Terrestrial carbon sequestration is advocated as an inexpensive mitigation option to the problem of global climate change.   The country with the largest forest resource in the world is Russia, perceived to have the potential to store vast amounts of carbon.  In a world constrained by the threat of climate change, this capacity could be enormously valuable.

Russia has millions of acres of standing forests, some 22 percent of the world total.  The potential to store carbon in newly-planted forests has been estimated at 140-240 million tons of carbon in the 2008-12 commitment period under the Kyoto Protocol, at a price of approximately $30/ton of Carbon (tC).  If this potential were realized, it would offset more than all of the EU-obligated target under Kyoto.

While these numbers are encouraging, they are offset by three factors that will make it very difficult for Russia to realize even a portion of this potential over the next two decades.

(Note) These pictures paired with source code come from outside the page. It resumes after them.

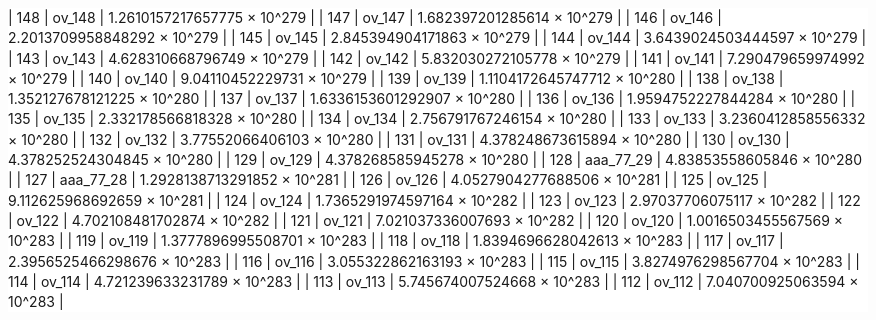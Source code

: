 | 148 | ov_148 | 1.2610157217657775 × 10^279 |
| 147 | ov_147 | 1.682397201285614 × 10^279 |
| 146 | ov_146 | 2.2013709958848292 × 10^279 |
| 145 | ov_145 | 2.845394904171863 × 10^279 |
| 144 | ov_144 | 3.6439024503444597 × 10^279 |
| 143 | ov_143 | 4.628310668796749 × 10^279 |
| 142 | ov_142 | 5.832030272105778 × 10^279 |
| 141 | ov_141 | 7.290479659974992 × 10^279 |
| 140 | ov_140 | 9.04110452229731 × 10^279 |
| 139 | ov_139 | 1.1104172645747712 × 10^280 |
| 138 | ov_138 | 1.352127678121225 × 10^280 |
| 137 | ov_137 | 1.6336153601292907 × 10^280 |
| 136 | ov_136 | 1.9594752227844284 × 10^280 |
| 135 | ov_135 | 2.332178566818328 × 10^280 |
| 134 | ov_134 | 2.756791767246154 × 10^280 |
| 133 | ov_133 | 3.2360412858556332 × 10^280 |
| 132 | ov_132 | 3.77552066406103 × 10^280 |
| 131 | ov_131 | 4.378248673615894 × 10^280 |
| 130 | ov_130 | 4.378252524304845 × 10^280 |
| 129 | ov_129 | 4.378268585945278 × 10^280 |
| 128 | aaa_77_29 | 4.83853558605846 × 10^280 |
| 127 | aaa_77_28 | 1.2928138713291852 × 10^281 |
| 126 | ov_126 | 4.0527904277688506 × 10^281 |
| 125 | ov_125 | 9.112625968692659 × 10^281 |
| 124 | ov_124 | 1.7365291974597164 × 10^282 |
| 123 | ov_123 | 2.97037706075117 × 10^282 |
| 122 | ov_122 | 4.702108481702874 × 10^282 |
| 121 | ov_121 | 7.021037336007693 × 10^282 |
| 120 | ov_120 | 1.0016503455567569 × 10^283 |
| 119 | ov_119 | 1.3777896995508701 × 10^283 |
| 118 | ov_118 | 1.8394696628042613 × 10^283 |
| 117 | ov_117 | 2.3956525466298676 × 10^283 |
| 116 | ov_116 | 3.055322862163193 × 10^283 |
| 115 | ov_115 | 3.8274976298567704 × 10^283 |
| 114 | ov_114 | 4.721239633231789 × 10^283 |
| 113 | ov_113 | 5.745674007524668 × 10^283 |
| 112 | ov_112 | 7.040700925063594 × 10^283 |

First, without US participation in the Kyoto Protocol, the market for carbon credit will remain depressed at least through 2012.  Carbon prices are likely to remain well below $10 per ton, which dramatically shrinks the potential for cost-effective carbon sequestration in Russia.

Second, at the Marrakech meeting in November 2001, the parties to the Kyoto Protocol changed the acceptable definition of carbon sequestration, but only for Russia.  Prior to the meeting, countries could only claim carbon sequestered in newly planted forests - since such forests would provide additional sequestration capacity and thus would sequester carbon that would not otherwise have been captured from the atmosphere.  At Marrakech, Russia was allowed to bank 33 million tons of carbon sequestered in existing forests for each of five years beginning in 2008.  While this option is much les expensive, it does not promote additional carbon sequestration.  It also makes it unlikely that Russia will invest in new forests when it can trade carbon permits obtained by simply managing and protecting existing forests.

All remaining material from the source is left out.